Task requirements:
Gather up every line from the entries below that uses the word "собственные".

Data entries:
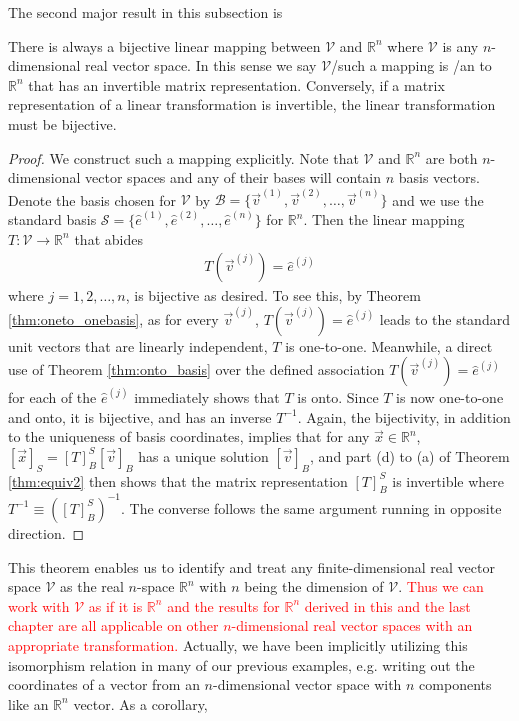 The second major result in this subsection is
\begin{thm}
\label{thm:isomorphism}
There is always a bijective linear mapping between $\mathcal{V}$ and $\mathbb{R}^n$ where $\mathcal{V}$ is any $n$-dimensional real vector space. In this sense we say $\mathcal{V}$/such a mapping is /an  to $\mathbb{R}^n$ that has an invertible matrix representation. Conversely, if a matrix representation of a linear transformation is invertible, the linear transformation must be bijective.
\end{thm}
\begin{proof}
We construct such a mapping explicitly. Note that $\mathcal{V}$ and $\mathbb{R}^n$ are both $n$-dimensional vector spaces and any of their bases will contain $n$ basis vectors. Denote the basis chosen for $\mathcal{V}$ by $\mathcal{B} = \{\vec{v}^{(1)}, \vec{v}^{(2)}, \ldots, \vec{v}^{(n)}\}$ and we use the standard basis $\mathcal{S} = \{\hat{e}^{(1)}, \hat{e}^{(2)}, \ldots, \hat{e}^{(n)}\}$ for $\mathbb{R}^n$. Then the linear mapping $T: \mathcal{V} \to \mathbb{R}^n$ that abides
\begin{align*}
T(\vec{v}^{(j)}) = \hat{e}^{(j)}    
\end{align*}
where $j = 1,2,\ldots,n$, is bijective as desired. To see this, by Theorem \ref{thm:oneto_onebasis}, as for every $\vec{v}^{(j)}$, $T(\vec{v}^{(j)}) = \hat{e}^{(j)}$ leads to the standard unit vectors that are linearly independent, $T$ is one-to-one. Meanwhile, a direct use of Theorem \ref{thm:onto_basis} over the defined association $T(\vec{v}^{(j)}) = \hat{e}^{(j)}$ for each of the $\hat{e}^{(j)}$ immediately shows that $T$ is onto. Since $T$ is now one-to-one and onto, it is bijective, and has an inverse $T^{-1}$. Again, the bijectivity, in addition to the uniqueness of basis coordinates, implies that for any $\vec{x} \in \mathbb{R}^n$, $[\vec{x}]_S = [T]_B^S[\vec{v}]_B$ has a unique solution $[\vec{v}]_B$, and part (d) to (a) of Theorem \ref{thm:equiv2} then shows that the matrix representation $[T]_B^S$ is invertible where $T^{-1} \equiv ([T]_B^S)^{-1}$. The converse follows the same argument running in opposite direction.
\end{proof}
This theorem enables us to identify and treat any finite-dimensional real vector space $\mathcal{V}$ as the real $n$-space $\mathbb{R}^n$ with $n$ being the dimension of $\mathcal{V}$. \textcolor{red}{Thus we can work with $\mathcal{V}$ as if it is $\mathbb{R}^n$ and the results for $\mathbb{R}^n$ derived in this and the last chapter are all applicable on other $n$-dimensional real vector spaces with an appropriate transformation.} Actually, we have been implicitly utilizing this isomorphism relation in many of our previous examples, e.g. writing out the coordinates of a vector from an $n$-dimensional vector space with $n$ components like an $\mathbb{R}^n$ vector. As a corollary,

...

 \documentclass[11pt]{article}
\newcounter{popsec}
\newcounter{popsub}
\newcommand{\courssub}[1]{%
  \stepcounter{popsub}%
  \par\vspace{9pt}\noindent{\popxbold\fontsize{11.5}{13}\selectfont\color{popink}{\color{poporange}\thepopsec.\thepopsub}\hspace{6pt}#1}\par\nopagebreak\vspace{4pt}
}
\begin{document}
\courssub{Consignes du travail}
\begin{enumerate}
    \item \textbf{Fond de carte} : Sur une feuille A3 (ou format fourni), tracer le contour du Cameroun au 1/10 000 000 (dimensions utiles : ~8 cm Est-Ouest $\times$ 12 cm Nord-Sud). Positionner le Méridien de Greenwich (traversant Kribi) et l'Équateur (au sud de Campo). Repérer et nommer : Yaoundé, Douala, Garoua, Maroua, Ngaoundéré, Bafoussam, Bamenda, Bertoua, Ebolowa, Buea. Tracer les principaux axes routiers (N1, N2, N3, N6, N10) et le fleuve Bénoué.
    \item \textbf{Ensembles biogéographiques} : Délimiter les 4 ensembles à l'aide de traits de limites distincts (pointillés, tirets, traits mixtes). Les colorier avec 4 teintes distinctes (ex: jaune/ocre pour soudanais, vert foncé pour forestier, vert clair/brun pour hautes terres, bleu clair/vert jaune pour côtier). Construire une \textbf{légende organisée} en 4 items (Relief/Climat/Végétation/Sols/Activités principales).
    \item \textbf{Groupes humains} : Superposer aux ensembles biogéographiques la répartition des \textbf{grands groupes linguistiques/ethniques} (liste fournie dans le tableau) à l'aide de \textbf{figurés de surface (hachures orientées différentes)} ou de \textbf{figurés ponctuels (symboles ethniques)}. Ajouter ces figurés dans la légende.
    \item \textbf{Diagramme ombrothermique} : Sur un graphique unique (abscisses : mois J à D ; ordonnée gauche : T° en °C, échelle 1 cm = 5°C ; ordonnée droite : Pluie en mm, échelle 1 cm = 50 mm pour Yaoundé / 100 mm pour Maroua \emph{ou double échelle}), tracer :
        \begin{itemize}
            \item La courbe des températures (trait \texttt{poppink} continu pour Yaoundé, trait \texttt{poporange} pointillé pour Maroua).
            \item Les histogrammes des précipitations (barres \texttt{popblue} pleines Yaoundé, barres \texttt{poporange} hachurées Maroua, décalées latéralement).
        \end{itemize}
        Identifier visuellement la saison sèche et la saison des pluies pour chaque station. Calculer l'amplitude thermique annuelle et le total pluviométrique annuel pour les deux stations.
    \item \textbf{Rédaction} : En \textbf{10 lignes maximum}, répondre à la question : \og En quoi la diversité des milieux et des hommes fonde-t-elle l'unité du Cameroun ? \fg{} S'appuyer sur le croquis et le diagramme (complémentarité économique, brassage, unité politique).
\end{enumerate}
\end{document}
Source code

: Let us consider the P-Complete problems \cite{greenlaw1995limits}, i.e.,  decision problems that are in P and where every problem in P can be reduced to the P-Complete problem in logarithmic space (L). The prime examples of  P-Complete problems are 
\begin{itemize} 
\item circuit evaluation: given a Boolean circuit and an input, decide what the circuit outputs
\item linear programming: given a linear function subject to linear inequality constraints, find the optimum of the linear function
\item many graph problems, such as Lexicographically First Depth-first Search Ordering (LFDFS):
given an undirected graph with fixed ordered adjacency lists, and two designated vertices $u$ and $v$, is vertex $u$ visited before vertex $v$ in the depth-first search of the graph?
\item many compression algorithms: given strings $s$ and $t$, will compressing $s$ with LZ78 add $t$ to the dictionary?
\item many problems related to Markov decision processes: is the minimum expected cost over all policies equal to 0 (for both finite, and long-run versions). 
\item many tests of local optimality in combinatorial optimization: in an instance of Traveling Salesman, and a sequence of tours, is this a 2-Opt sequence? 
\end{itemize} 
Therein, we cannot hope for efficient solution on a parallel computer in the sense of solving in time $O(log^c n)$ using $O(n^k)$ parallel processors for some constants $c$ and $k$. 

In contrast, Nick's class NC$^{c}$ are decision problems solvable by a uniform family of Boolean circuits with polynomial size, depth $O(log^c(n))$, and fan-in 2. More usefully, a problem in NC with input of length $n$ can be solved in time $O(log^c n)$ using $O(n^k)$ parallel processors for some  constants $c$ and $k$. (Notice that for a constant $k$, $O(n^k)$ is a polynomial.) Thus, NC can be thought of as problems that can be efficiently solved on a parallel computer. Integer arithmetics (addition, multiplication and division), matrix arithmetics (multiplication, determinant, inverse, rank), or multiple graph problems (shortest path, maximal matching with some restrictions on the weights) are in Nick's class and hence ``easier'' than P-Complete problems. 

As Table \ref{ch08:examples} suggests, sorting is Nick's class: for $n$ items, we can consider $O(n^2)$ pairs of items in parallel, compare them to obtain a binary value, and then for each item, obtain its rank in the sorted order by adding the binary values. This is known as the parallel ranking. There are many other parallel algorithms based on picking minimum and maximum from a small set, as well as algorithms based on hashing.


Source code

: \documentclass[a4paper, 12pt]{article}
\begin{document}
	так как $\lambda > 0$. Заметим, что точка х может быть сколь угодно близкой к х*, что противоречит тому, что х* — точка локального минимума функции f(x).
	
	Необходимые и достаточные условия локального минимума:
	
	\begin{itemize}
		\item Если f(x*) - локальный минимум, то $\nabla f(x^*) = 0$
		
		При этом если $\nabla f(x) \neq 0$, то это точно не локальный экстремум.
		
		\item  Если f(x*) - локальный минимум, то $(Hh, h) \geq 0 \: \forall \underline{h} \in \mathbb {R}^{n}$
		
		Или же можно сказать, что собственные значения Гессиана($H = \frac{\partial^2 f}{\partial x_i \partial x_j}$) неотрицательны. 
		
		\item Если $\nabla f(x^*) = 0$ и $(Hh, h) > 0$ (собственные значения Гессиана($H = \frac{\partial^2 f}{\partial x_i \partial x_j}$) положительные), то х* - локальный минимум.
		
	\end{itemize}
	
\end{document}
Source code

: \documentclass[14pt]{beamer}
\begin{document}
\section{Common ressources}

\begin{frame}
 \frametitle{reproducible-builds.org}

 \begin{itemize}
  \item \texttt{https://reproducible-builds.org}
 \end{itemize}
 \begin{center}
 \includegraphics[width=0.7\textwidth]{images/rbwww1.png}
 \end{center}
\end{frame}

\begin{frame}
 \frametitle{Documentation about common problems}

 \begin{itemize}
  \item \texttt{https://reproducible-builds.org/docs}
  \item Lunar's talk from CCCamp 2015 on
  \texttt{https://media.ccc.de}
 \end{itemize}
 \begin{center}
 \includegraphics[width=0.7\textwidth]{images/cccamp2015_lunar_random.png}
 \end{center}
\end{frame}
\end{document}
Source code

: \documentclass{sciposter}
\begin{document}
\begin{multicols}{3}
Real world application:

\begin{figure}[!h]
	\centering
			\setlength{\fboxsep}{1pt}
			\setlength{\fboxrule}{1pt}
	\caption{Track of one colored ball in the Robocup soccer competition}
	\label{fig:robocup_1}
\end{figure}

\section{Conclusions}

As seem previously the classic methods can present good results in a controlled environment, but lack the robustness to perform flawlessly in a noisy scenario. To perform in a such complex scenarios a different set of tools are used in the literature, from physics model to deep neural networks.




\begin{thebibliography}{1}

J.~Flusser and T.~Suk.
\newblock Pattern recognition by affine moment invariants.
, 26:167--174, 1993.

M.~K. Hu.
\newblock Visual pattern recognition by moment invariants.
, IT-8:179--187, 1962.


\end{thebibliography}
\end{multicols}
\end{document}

* * *

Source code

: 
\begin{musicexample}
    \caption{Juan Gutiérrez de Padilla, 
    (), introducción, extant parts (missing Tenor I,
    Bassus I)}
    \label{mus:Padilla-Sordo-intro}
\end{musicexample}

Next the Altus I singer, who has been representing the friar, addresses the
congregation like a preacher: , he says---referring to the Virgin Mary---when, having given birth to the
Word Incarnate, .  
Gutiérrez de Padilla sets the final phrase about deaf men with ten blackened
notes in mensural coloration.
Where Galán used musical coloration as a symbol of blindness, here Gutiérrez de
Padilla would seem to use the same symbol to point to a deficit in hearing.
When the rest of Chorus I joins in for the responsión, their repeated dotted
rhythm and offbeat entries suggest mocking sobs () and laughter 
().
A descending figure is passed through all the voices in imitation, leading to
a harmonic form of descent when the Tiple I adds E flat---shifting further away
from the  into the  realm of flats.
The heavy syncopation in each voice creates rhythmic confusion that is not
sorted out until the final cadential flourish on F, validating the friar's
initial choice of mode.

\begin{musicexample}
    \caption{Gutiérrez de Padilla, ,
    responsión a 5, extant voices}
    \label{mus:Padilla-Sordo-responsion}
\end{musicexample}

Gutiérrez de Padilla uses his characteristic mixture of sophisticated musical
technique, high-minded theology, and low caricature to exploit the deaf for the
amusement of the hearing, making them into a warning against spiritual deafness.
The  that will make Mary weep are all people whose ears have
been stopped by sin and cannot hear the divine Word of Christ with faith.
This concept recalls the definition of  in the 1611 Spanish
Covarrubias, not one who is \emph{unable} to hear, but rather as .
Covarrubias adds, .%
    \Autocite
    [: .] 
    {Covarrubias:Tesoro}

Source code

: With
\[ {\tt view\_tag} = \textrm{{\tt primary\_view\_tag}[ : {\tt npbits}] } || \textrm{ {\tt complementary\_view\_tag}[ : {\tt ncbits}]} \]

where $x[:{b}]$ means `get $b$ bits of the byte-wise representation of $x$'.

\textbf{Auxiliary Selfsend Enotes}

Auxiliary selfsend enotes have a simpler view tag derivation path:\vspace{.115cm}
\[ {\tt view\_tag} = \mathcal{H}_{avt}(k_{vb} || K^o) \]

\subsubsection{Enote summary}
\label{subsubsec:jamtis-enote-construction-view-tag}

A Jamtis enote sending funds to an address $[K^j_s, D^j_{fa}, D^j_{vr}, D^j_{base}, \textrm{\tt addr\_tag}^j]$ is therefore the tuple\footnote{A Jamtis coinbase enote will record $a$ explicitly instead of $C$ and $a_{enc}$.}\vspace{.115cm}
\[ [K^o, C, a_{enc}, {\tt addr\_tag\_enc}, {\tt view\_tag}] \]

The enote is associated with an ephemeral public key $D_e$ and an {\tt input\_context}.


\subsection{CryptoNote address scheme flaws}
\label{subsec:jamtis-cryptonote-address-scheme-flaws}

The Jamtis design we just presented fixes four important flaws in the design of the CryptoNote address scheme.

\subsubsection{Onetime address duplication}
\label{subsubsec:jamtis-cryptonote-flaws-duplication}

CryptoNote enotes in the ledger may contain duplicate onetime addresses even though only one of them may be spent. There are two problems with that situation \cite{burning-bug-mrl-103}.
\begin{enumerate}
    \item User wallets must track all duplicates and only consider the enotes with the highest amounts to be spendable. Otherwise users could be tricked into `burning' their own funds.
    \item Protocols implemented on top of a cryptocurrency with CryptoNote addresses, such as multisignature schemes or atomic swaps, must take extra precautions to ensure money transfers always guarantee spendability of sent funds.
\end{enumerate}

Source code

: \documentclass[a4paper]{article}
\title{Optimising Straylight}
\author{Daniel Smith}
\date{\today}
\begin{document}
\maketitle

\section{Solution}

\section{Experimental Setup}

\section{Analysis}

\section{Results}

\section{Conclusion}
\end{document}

Answer section:
		Или же можно сказать, что собственные значения Гессиана($H = \frac{\partial^2 f}{\partial x_i \partial x_j}$) неотрицательны. 
		\item Если $\nabla f(x^*) = 0$ и $(Hh, h) > 0$ (собственные значения Гессиана($H = \frac{\partial^2 f}{\partial x_i \partial x_j}$) положительные), то х* - локальный минимум.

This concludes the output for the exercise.